▶ **Problem to solve**
Please give back each line of the listing, unchanged in every word.
━━━━━━━━
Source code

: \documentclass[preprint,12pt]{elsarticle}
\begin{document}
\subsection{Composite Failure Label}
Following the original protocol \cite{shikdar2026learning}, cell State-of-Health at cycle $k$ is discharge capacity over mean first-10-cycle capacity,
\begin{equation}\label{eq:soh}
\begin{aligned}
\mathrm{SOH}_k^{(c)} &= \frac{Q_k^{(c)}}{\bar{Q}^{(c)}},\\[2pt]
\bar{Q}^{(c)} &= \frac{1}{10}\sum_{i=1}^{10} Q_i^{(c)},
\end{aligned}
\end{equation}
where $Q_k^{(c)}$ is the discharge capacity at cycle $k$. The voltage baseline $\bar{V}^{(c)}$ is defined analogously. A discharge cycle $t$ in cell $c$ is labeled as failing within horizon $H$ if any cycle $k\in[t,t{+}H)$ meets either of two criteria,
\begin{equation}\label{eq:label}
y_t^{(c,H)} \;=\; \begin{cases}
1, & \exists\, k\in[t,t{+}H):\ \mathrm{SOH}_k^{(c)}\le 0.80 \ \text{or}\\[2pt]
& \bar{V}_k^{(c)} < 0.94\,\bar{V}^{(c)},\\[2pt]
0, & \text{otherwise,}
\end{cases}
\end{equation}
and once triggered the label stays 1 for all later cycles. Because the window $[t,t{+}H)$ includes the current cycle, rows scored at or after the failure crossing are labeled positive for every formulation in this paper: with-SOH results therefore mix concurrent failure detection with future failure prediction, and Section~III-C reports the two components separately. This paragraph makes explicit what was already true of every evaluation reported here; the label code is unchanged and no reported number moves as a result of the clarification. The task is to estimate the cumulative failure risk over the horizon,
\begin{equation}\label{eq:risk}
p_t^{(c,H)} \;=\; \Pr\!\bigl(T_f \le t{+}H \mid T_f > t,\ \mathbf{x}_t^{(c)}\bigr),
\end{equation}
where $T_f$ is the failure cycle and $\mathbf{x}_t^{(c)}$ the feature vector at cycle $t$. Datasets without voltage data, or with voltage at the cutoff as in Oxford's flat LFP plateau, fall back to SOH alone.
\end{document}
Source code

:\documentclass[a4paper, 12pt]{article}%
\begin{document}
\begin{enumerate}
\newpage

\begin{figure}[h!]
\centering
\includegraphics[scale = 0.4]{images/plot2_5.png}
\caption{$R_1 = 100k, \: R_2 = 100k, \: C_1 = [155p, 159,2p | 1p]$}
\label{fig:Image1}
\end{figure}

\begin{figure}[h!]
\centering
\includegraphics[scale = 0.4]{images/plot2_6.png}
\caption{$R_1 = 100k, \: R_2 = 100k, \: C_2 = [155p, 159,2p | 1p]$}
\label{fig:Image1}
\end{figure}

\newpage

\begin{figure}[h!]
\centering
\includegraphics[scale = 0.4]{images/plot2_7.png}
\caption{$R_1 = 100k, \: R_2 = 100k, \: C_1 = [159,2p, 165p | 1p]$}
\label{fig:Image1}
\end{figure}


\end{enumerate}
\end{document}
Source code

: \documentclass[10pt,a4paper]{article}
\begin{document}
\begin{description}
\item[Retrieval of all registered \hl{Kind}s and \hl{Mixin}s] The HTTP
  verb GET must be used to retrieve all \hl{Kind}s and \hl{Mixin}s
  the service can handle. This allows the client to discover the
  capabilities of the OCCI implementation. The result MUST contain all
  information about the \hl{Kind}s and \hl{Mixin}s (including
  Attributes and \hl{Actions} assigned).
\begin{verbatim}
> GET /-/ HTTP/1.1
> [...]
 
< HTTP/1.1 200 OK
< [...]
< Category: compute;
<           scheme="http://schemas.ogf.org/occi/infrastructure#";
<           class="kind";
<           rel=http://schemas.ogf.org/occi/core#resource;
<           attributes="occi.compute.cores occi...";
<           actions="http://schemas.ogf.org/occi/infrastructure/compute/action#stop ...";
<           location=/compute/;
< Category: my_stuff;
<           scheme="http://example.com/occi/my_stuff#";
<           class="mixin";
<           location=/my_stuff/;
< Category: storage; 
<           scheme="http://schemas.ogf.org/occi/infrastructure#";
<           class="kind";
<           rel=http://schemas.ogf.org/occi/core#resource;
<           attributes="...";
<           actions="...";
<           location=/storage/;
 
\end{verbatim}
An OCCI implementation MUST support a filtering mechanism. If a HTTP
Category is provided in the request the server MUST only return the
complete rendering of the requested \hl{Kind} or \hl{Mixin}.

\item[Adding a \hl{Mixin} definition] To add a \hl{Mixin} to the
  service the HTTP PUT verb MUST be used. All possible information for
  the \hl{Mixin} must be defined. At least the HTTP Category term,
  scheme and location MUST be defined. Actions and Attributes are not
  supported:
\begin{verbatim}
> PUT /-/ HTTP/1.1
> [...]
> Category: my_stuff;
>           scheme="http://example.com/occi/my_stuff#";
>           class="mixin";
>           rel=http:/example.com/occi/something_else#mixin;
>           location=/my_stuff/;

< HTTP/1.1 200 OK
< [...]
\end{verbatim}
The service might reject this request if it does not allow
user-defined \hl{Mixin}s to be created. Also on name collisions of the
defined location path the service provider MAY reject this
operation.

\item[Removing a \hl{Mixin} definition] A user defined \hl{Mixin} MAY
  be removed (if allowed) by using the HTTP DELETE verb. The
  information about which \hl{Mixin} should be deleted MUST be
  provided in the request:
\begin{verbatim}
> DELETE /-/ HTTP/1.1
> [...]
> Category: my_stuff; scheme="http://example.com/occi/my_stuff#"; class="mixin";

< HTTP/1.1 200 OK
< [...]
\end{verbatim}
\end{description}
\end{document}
━━━━━━━━
▶ **Solved problem**
Source code

: \documentclass[preprint,12pt]{elsarticle}
\begin{document}
\subsection{Composite Failure Label}
Following the original protocol \cite{shikdar2026learning}, cell State-of-Health at cycle $k$ is discharge capacity over mean first-10-cycle capacity,
\begin{equation}\label{eq:soh}
\begin{aligned}
\mathrm{SOH}_k^{(c)} &= \frac{Q_k^{(c)}}{\bar{Q}^{(c)}},\\[2pt]
\bar{Q}^{(c)} &= \frac{1}{10}\sum_{i=1}^{10} Q_i^{(c)},
\end{aligned}
\end{equation}
where $Q_k^{(c)}$ is the discharge capacity at cycle $k$. The voltage baseline $\bar{V}^{(c)}$ is defined analogously. A discharge cycle $t$ in cell $c$ is labeled as failing within horizon $H$ if any cycle $k\in[t,t{+}H)$ meets either of two criteria,
\begin{equation}\label{eq:label}
y_t^{(c,H)} \;=\; \begin{cases}
1, & \exists\, k\in[t,t{+}H):\ \mathrm{SOH}_k^{(c)}\le 0.80 \ \text{or}\\[2pt]
& \bar{V}_k^{(c)} < 0.94\,\bar{V}^{(c)},\\[2pt]
0, & \text{otherwise,}
\end{cases}
\end{equation}
and once triggered the label stays 1 for all later cycles. Because the window $[t,t{+}H)$ includes the current cycle, rows scored at or after the failure crossing are labeled positive for every formulation in this paper: with-SOH results therefore mix concurrent failure detection with future failure prediction, and Section~III-C reports the two components separately. This paragraph makes explicit what was already true of every evaluation reported here; the label code is unchanged and no reported number moves as a result of the clarification. The task is to estimate the cumulative failure risk over the horizon,
\begin{equation}\label{eq:risk}
p_t^{(c,H)} \;=\; \Pr\!\bigl(T_f \le t{+}H \mid T_f > t,\ \mathbf{x}_t^{(c)}\bigr),
\end{equation}
where $T_f$ is the failure cycle and $\mathbf{x}_t^{(c)}$ the feature vector at cycle $t$. Datasets without voltage data, or with voltage at the cutoff as in Oxford's flat LFP plateau, fall back to SOH alone.
\end{document}
Source code

:\documentclass[a4paper, 12pt]{article}%
\begin{document}
\begin{enumerate}
\newpage

\begin{figure}[h!]
\centering
\includegraphics[scale = 0.4]{images/plot2_5.png}
\caption{$R_1 = 100k, \: R_2 = 100k, \: C_1 = [155p, 159,2p | 1p]$}
\label{fig:Image1}
\end{figure}

\begin{figure}[h!]
\centering
\includegraphics[scale = 0.4]{images/plot2_6.png}
\caption{$R_1 = 100k, \: R_2 = 100k, \: C_2 = [155p, 159,2p | 1p]$}
\label{fig:Image1}
\end{figure}

\newpage

\begin{figure}[h!]
\centering
\includegraphics[scale = 0.4]{images/plot2_7.png}
\caption{$R_1 = 100k, \: R_2 = 100k, \: C_1 = [159,2p, 165p | 1p]$}
\label{fig:Image1}
\end{figure}


\end{enumerate}
\end{document}
Source code

: \documentclass[10pt,a4paper]{article}
\begin{document}
\begin{description}
\item[Retrieval of all registered \hl{Kind}s and \hl{Mixin}s] The HTTP
  verb GET must be used to retrieve all \hl{Kind}s and \hl{Mixin}s
  the service can handle. This allows the client to discover the
  capabilities of the OCCI implementation. The result MUST contain all
  information about the \hl{Kind}s and \hl{Mixin}s (including
  Attributes and \hl{Actions} assigned).
\begin{verbatim}
> GET /-/ HTTP/1.1
> [...]
 
< HTTP/1.1 200 OK
< [...]
< Category: compute;
<           scheme="http://schemas.ogf.org/occi/infrastructure#";
<           class="kind";
<           rel=http://schemas.ogf.org/occi/core#resource;
<           attributes="occi.compute.cores occi...";
<           actions="http://schemas.ogf.org/occi/infrastructure/compute/action#stop ...";
<           location=/compute/;
< Category: my_stuff;
<           scheme="http://example.com/occi/my_stuff#";
<           class="mixin";
<           location=/my_stuff/;
< Category: storage; 
<           scheme="http://schemas.ogf.org/occi/infrastructure#";
<           class="kind";
<           rel=http://schemas.ogf.org/occi/core#resource;
<           attributes="...";
<           actions="...";
<           location=/storage/;
 
\end{verbatim}
An OCCI implementation MUST support a filtering mechanism. If a HTTP
Category is provided in the request the server MUST only return the
complete rendering of the requested \hl{Kind} or \hl{Mixin}.

\item[Adding a \hl{Mixin} definition] To add a \hl{Mixin} to the
  service the HTTP PUT verb MUST be used. All possible information for
  the \hl{Mixin} must be defined. At least the HTTP Category term,
  scheme and location MUST be defined. Actions and Attributes are not
  supported:
\begin{verbatim}
> PUT /-/ HTTP/1.1
> [...]
> Category: my_stuff;
>           scheme="http://example.com/occi/my_stuff#";
>           class="mixin";
>           rel=http:/example.com/occi/something_else#mixin;
>           location=/my_stuff/;

< HTTP/1.1 200 OK
< [...]
\end{verbatim}
The service might reject this request if it does not allow
user-defined \hl{Mixin}s to be created. Also on name collisions of the
defined location path the service provider MAY reject this
operation.

\item[Removing a \hl{Mixin} definition] A user defined \hl{Mixin} MAY
  be removed (if allowed) by using the HTTP DELETE verb. The
  information about which \hl{Mixin} should be deleted MUST be
  provided in the request:
\begin{verbatim}
> DELETE /-/ HTTP/1.1
> [...]
> Category: my_stuff; scheme="http://example.com/occi/my_stuff#"; class="mixin";

< HTTP/1.1 200 OK
< [...]
\end{verbatim}
\end{description}
\end{document}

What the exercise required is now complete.